• **TASK DIRECTIONS**
Using the entries below, copy exactly each line from the line with "# MD: Anisur" up to and including the line with "VRDS-SmallWorld is a", with every picture left out.

• **MATERIAL SHOWN**
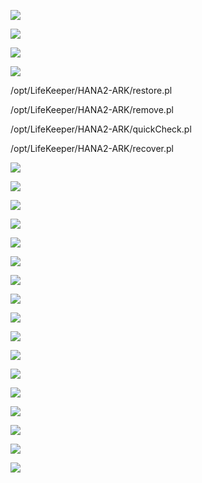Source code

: 
![ ](/99_images/HANA/create-resource-hana-1.png)

![ ](/99_images/HANA/create-resource-hana-2.png)

![ ](/99_images/HANA/create-resource-hana-3.png)

![ ](/99_images/HANA/create-resource-hana-4.png)

/opt/LifeKeeper/HANA2-ARK/restore.pl

/opt/LifeKeeper/HANA2-ARK/remove.pl

/opt/LifeKeeper/HANA2-ARK/quickCheck.pl

/opt/LifeKeeper/HANA2-ARK/recover.pl

![ ](/99_images/HANA/create-resource-hana-5.png)

![ ](/99_images/HANA/create-resource-hana-6.png)

![ ](/99_images/HANA/create-resource-hana-7.png)

![ ](/99_images/HANA/create-resource-hana-8.png)

![ ](/99_images/HANA/create-resource-hana-9.png)

![ ](/99_images/HANA/create-resource-hana-10.png)

![ ](/99_images/HANA/create-resource-hana-11.png)

![ ](/99_images/HANA/create-resource-hana-12.png)

![ ](/99_images/HANA/create-resource-hana-13.png)

![ ](/99_images/HANA/create-resource-hana-14.png)

![ ](/99_images/HANA/create-resource-hana-15.png)

![ ](/99_images/HANA/create-resource-hana-16.png)

![ ](/99_images/HANA/create-resource-hana-17.png)

![ ](/99_images/HANA/create-resource-hana-18.png)

![ ](/99_images/HANA/create-resource-hana-19.png)

![ ](/99_images/HANA/create-resource-hana-20.png)

![ ](/99_images/HANA/create-resource-hana-21.png)
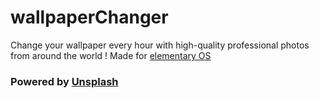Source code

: # wallpaperChanger
Change your wallpaper every hour with high-quality professional photos from around the world !
Made for [elementary OS](https://elementary.io/)

### Powered by [Unsplash](https://unsplash.com/)
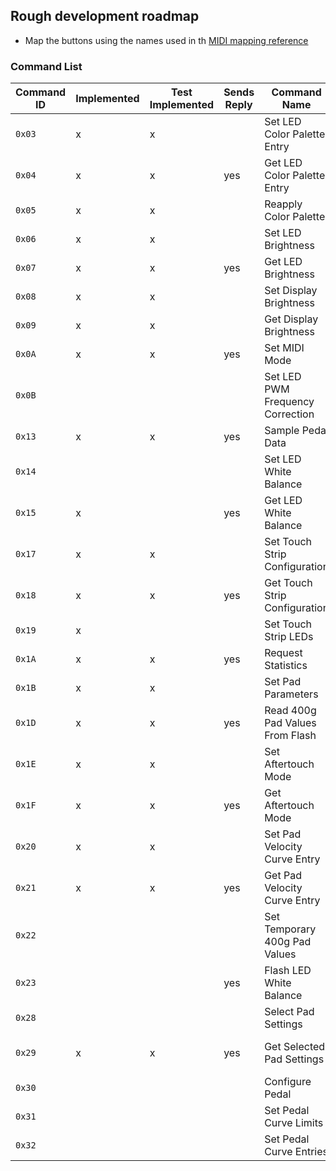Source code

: ## Rough development roadmap

- Map the buttons using the names used in th [MIDI mapping reference](https://github.com/Ableton/push-interface/blob/master/doc/AbletonPush2MIDIDisplayInterface.asc#23-midi-mapping)





### Command List
|Command ID|Implemented|Test Implemented|Sends Reply|Command Name|[Chapter](https://github.com/Ableton/push-interface/blob/master/doc/AbletonPush2MIDIDisplayInterface.asc)|
|----------|------|-----------|-----------|------------|-------|
|`0x03` | x | x |   |Set LED Color Palette Entry  |RGB LED Color Processing
|`0x04` | x | x |yes|Get LED Color Palette Entry | RGB LED Color Processing
|`0x05` | x | x |   |Reapply Color Palette | RGB LED Color Processing
|`0x06` | x | x |   |Set LED Brightness   |Global LED Brightness
|`0x07` | x | x |yes|Get LED Brightness | Global LED Brightness
|`0x08` | x | x |   |Set Display Brightness |Display Backlight
|`0x09` | x | x |   |Get Display Brightness |Display Backlight
|`0x0A` | x | x |yes|Set MIDI Mode |MIDI Mode
|`0x0B` |   |   |   |Set LED PWM Frequency Correction |PWM Frequency
|`0x13` | x | x |yes|Sample Pedal Data |Pedal Sampling
|`0x14` |   |   |   |Set LED White Balance  |White Balance
|`0x15` | x |   |yes|Get LED White Balance|White Balance
|`0x17` | x | x |   |Set Touch Strip Configuration  |Touch Strip
|`0x18` | x | x |yes|Get Touch Strip Configuration|Touch Strip
|`0x19` | x |   |   |Set Touch Strip LEDs|Touch Strip
|`0x1A` | x | x |yes|Request Statistics |Statistics
|`0x1B` | x | x |   |Set Pad Parameters |Pad Parameters (setAftertouchThresholds)
|`0x1D` | x | x |yes|Read 400g Pad Values From Flash |Individual Pad Calibration (get400gPadValuesForScene, get400gPadValues)
|`0x1E` | x | x |   |Set Aftertouch Mode |Aftertouch
|`0x1F` | x | x |yes|Get Aftertouch Mode|Aftertouch
|`0x20` | x | x |   |Set Pad Velocity Curve Entry |Velocity Curve
|`0x21` | x | x |yes|Get Pad Velocity Curve Entry|Velocity Curve
|`0x22` |   |   |   |Set Temporary 400g Pad Values |Individual Pad Calibration
|`0x23` |   |   |yes|Flash LED White Balance|White Balance
|`0x28` |   |   |   |Select Pad Settings |Pad Settings
|`0x29` | x | x |yes|Get Selected Pad Settings|Pad Settings (getPadSensitivitySettings, getSelectedPadSensitivity)
|`0x30` |   |   |   |Configure Pedal |Pedal Configuration
|`0x31` |   |   |   |Set Pedal Curve Limits|Pedal Configuration
|`0x32` |   |   |   |Set Pedal Curve Entries|Pedal Configuration
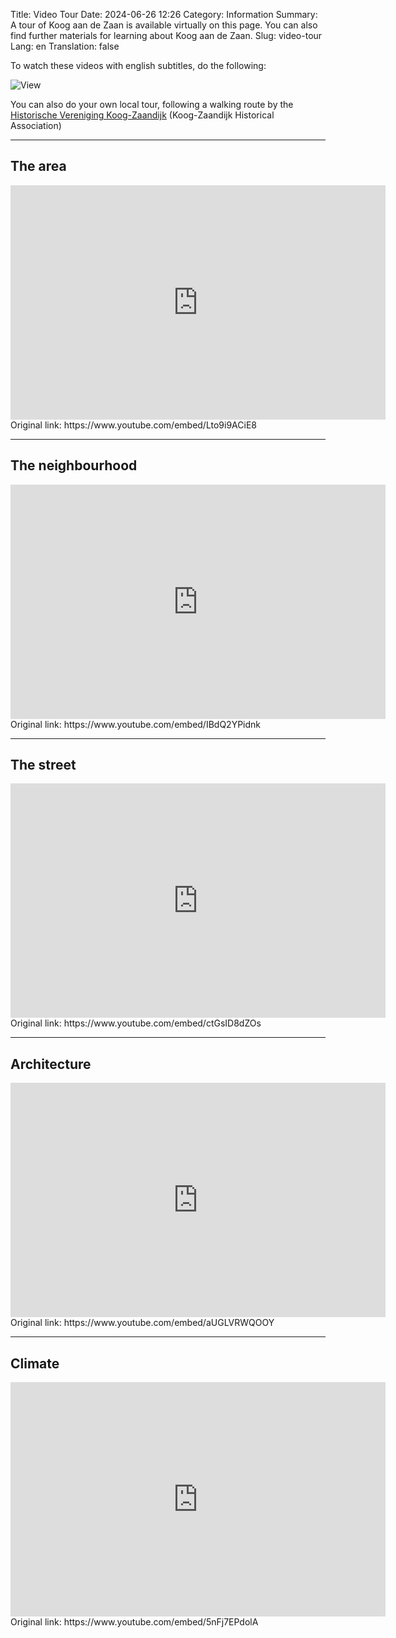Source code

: Title: Video Tour
Date: 2024-06-26 12:26
Category: Information
Summary: A tour of Koog aan de Zaan is available virtually on this page. You can also find further materials for learning about Koog aan de Zaan.
Slug: video-tour
Lang: en
Translation: false


To watch these videos with english subtitles, do the following:

![View]({static}../images/captions_annotation.png)

You can also do your own local tour, following a walking route by the [Historische Vereniging Koog-Zaandijk](https://www.historischeverenigingkoogzaandijk.nl/wandelroute-koog/koog_en.html) (Koog-Zaandijk Historical Association)


---

## The area

<div class="youtube" align="left">
<iframe width="600" height="375" src="https://www.youtube.com/embed/Lto9i9ACiE8" frameborder="0"></iframe>
</div>
Original link: https://www.youtube.com/embed/Lto9i9ACiE8

---

## The neighbourhood

<div class="youtube" align="left">
<iframe width="600" height="375" src="https://www.youtube.com/embed/IBdQ2YPidnk" frameborder="0"></iframe>
</div>
Original link: https://www.youtube.com/embed/IBdQ2YPidnk

---

## The street

<div class="youtube" align="left">
<iframe width="600" height="375" src="https://www.youtube.com/embed/ctGsID8dZOs" frameborder="0"></iframe>
</div>
Original link: https://www.youtube.com/embed/ctGsID8dZOs

---

## Architecture

<div class="youtube" align="left">
<iframe width="600" height="375" src="https://www.youtube.com/embed/aUGLVRWQOOY" frameborder="0"></iframe>
</div>
Original link: https://www.youtube.com/embed/aUGLVRWQOOY

---

## Climate

<div class="youtube" align="left">
<iframe width="600" height="375" src="https://www.youtube.com/embed/5nFj7EPdolA" frameborder="0"></iframe>
</div>
Original link: https://www.youtube.com/embed/5nFj7EPdolA
  
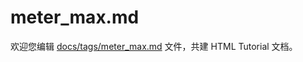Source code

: meter_max.md
===

欢迎您编辑 <a target="__blank" href="https://github.com/jaywcjlove/html-tutorial/blob/main/docs/tags/meter_max.md">docs/tags/meter_max.md</a> 文件，共建 HTML Tutorial 文档。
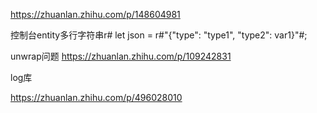 https://zhuanlan.zhihu.com/p/148604981

控制台entity多行字符串r#
let json = r#"{"type": "type1", "type2": var1}"#;

unwrap问题
https://zhuanlan.zhihu.com/p/109242831



log库

https://zhuanlan.zhihu.com/p/496028010

<!-- 地图绘制验证码 众包 -->
<!-- 如何更像一个spring  无论前后端还是客户端   思考 -->
<!-- 考虑前后端单向http请求和websocket综合 -->
<!-- 本地模拟这种http单向？？还是直接用信号封好类似websocket？？？ -->


<!-- 最后甚至考虑一次打两个包  桌面端和web端融合 -->
<!-- 考虑用户数据库和后端数据库的综合？？？数据同步问题，打包时同步问题？？？ -->
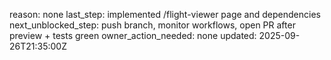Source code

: reason: none
last_step: implemented /flight-viewer page and dependencies
next_unblocked_step: push branch, monitor workflows, open PR after preview + tests green
owner_action_needed: none
updated: 2025-09-26T21:35:00Z
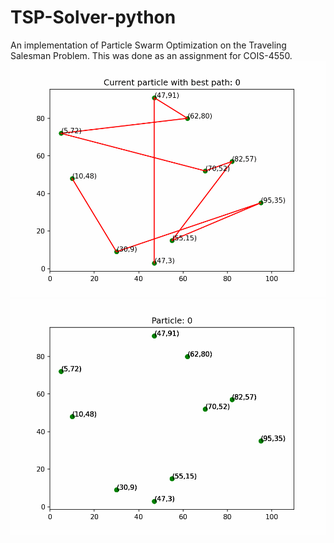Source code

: # TSP-Solver-python
An implementation of Particle Swarm Optimization on the Traveling Salesman Problem. This was done as an assignment for COIS-4550.
![](CurrentBest.gif)
![](Iterations.gif)
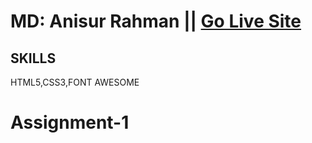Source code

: 

# MD: Anisur Rahman || [Go Live Site](https://all-thiks.netlify.app/)
## SKILLS
HTML5,CSS3,FONT AWESOME

# Assignment-1






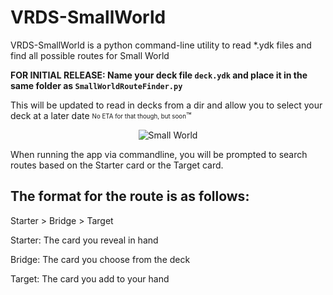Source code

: # VRDS-SmallWorld 

VRDS-SmallWorld is a python command-line utility to read \*.ydk files and find all possible routes for Small World

**FOR INITIAL RELEASE: Name your deck file `deck.ydk` and place it in the same folder as `SmallWorldRouteFinder.py`**

This will be updated to read in decks from a dir and allow you to select your deck at a later date <sub><sup>No ETA for that though, but soon</sup></sub>:tm:

<p align="center">
  <img src="https://storage.googleapis.com/ygoprodeck.com/pics/89558743.jpg" alt="Small World"/>
</p>

When running the app via commandline, you will be prompted to search routes based on the Starter card or the Target card.

## The format for the route is as follows:

Starter   >   Bridge    >   Target

Starter: The card you reveal in hand

Bridge: The card you choose from the deck

Target: The card you add to your hand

• **SOLUTION TO THE EXERCISE**
# MD: Anisur Rahman || [Go Live Site](https://all-thiks.netlify.app/)
## SKILLS
HTML5,CSS3,FONT AWESOME

# Assignment-1






Source code

: # VRDS-SmallWorld 

VRDS-SmallWorld is a python command-line utility to read \*.ydk files and find all possible routes for Small World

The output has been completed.